Step 5: Adopting the
appropriate security measures to address the risks.
As can be seen, particularly in Steps 4 and 5, every
security measure should address a risk, but the absence of a security measure does
not in itself represent an issue, unless a risk is exposed and not
addressed.
Finding the
appropriate security measure to address risks
The question then becomes, what security measures
should be adopted by entities in order to address risks?
If risk levels are based on (a) the threat score and (b)
the number of personal data infringement score, companies can opt to rely on this
data to filter and focus on the higher-risk scores (i.e., larger amounts of
personal data, potentially sensitive, being processed and subject to high
levels of threat), and apply the general rules indicated by ENISA or
CNIL.
For example, if the number of personal data
infringement score (b) assigned to a certain system is low, then the absence of
certain security measures should not be an obstacle to address that risk
through other less onerous measures.
By contrast, there might be a need to implement a
security measure if it is necessary to address a (high) risk. For
example, if the level of risk is high, then one might need to implement
appropriate (and even, to a certain extent, overlapping) security measures to
ensure that the high level of risk is addressed.

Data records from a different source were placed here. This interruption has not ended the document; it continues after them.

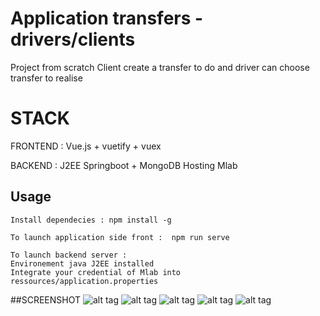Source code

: 
# Application transfers - drivers/clients
Project from scratch 
Client create a transfer to do and driver can choose transfer to realise

# STACK
FRONTEND : Vue.js + vuetify + vuex

BACKEND : J2EE Springboot + MongoDB Hosting Mlab

## Usage

```
Install dependecies : npm install -g

To launch application side front :  npm run serve

To launch backend server : 
Environement java J2EE installed
Integrate your credential of Mlab into ressources/application.properties
```


##SCREENSHOT
![alt tag](https://user-images.githubusercontent.com/43437042/56367508-a97e0180-61f5-11e9-8bed-8e9319857911.JPG)
![alt tag](https://user-images.githubusercontent.com/43437042/56367509-a97e0180-61f5-11e9-8e7f-de63ec97aaa1.JPG)
![alt tag](https://user-images.githubusercontent.com/43437042/56367510-a97e0180-61f5-11e9-8ba2-93ff86878df6.JPG)
![alt tag](https://user-images.githubusercontent.com/43437042/56367511-aa169800-61f5-11e9-857a-683f19ecdbec.JPG)
![alt tag](https://user-images.githubusercontent.com/43437042/56367512-aa169800-61f5-11e9-9dae-f8ad3bab9a6b.JPG)
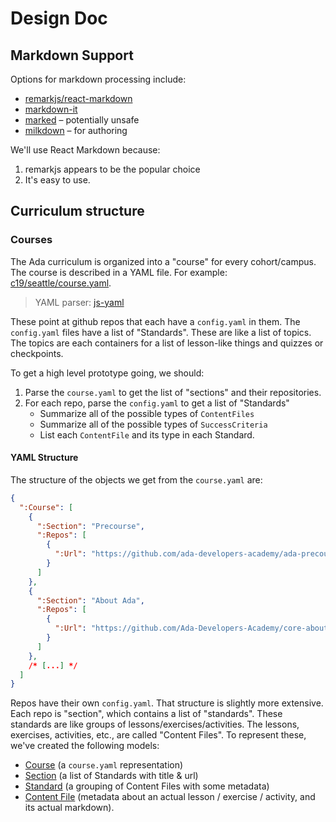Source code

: # Design Doc

## Markdown Support
Options for markdown processing include:
* [remarkjs/react-markdown](https://github.com/remarkjs/react-markdown)
* [markdown-it](https://markdown-it.github.io/)
* [marked](https://marked.js.org/) – potentially unsafe
* [milkdown](https://milkdown.dev/docs/guide/why-milkdown) – for authoring

We'll use React Markdown because:
1. remarkjs appears to be the popular choice
2. It's easy to use.

## Curriculum structure
### Courses
The Ada curriculum is organized into a "course" for every cohort/campus. The course is described in a YAML file. For example: [c19/seattle/course.yaml](https://github.com/Ada-Developers-Academy/core/blob/main/c19/seattle/course.yaml).

> YAML parser: [js-yaml](https://www.npmjs.com/package/js-yaml)

These point at github repos that each have a `config.yaml` in them. The `config.yaml` files have a list of "Standards". These are like a list of topics. The topics are each containers for a list of lesson-like things and quizzes or checkpoints.

To get a high level prototype going, we should:
1. Parse the `course.yaml` to get the list of "sections" and their repositories.
1. For each repo, parse the `config.yaml` to get a list of "Standards"
   - Summarize all of the possible types of `ContentFiles`
   - Summarize all of the possible types of `SuccessCriteria`
   - List each `ContentFile` and its type in each Standard.

#### YAML Structure
The structure of the objects we get from the `course.yaml` are:

```JSON
{
  ":Course": [
    {
      ":Section": "Precourse",
      ":Repos": [
        {
          ":Url": "https://github.com/ada-developers-academy/ada-precourse-v2"
        }
      ]
    },
    {
      ":Section": "About Ada",
      ":Repos": [
        {
          ":Url": "https://github.com/Ada-Developers-Academy/core-about-ada"
        }
      ]
    },
    /* [...] */
  ]
}
```

Repos have their own `config.yaml`. That structure is slightly more extensive. Each repo is "section", which contains a list of "standards". These standards are like groups of lessons/exercises/activities. The lessons, exercises, activities, etc., are called "Content Files". To represent these, we've created the following models:
- [Course](../src/models/course.ts) (a `course.yaml` representation)
- [Section](../src/models/section.ts) (a list of Standards with title & url)
- [Standard](../src/models/standard.ts) (a grouping of Content Files with some metadata)
- [Content File](../src/models/content-file.ts) (metadata about an actual lesson / exercise / activity, and its actual markdown).
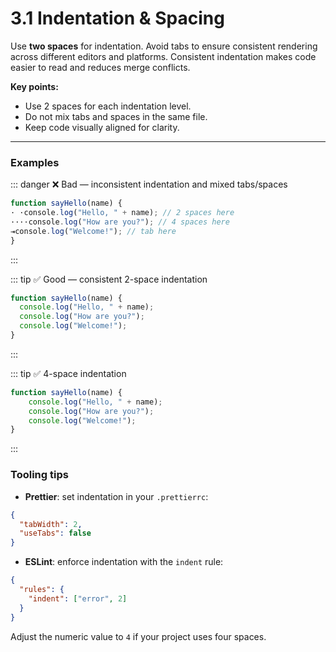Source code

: # 3.1 Indentation & Spacing

Use **two spaces** for indentation. Avoid tabs to ensure consistent rendering across different editors and platforms.
Consistent indentation makes code easier to read and reduces merge conflicts.

**Key points:**
- Use 2 spaces for each indentation level.
- Do not mix tabs and spaces in the same file.
- Keep code visually aligned for clarity.

---

### Examples

::: danger ❌ Bad — inconsistent indentation and mixed tabs/spaces
```javascript
function sayHello(name) {
· ·console.log("Hello, " + name); // 2 spaces here
····console.log("How are you?"); // 4 spaces here
⇥console.log("Welcome!"); // tab here
}
```
:::

::: tip ✅ Good — consistent 2-space indentation
```javascript
function sayHello(name) {
  console.log("Hello, " + name);
  console.log("How are you?");
  console.log("Welcome!");
}
```
:::

::: tip ✅ 4-space indentation
```javascript
function sayHello(name) {
    console.log("Hello, " + name);
    console.log("How are you?");
    console.log("Welcome!");
}
```
:::

### Tooling tips

- **Prettier**: set indentation in your `.prettierrc`:

```json
{
  "tabWidth": 2,
  "useTabs": false
}
```

- **ESLint**: enforce indentation with the `indent` rule:

```json
{
  "rules": {
    "indent": ["error", 2]
  }
}
```

Adjust the numeric value to `4` if your project uses four spaces.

ENISA and CNIL have provided the following categorisation
of risk levels for the following types of personal data processes:
Low-risk (low threat
and low impact):
Marketing and
advertising information (e.g., contact information such as name, postal address,
telephone number, email).
Contact details of B2B
suppliers of services and goods (e.g., first and last name, contact information,
tax and banking information (for suppliers)).
Medium-risk
(low/medium threat and low/medium impact):
Payroll processing information
(e.g., social security number, taxation identifiers, date of employment, salary
information).
Recruitment data (e.g.,
academic education and qualifications, working experience, further professional
or academic training , family status, first and last name, address, telephone
numbers, date of birth, interview notes/report).
Employee evaluation
information (e.g., position within the SME, date of employment, employment
history, technical skills, knowledge and behaviour).
E-learning platform
information (e.g., date of birth, date of admission, selected courses,
evaluation results, grades).
High-risk (medium/high
threat and medium/high impact):
Health services data (e.g.,
social insurance number, medical examination results, pathologies, allergies,
diagnosis and cure schemas, related administrative and financial information).
As can be seen, only in very specific data processes might
the systems be exposed to high risks. In other cases which might concern
personal data such as salary information or education, the level of risk is
medium or even low. This will have a
bearing on the security measures that are necessary to address each purpose.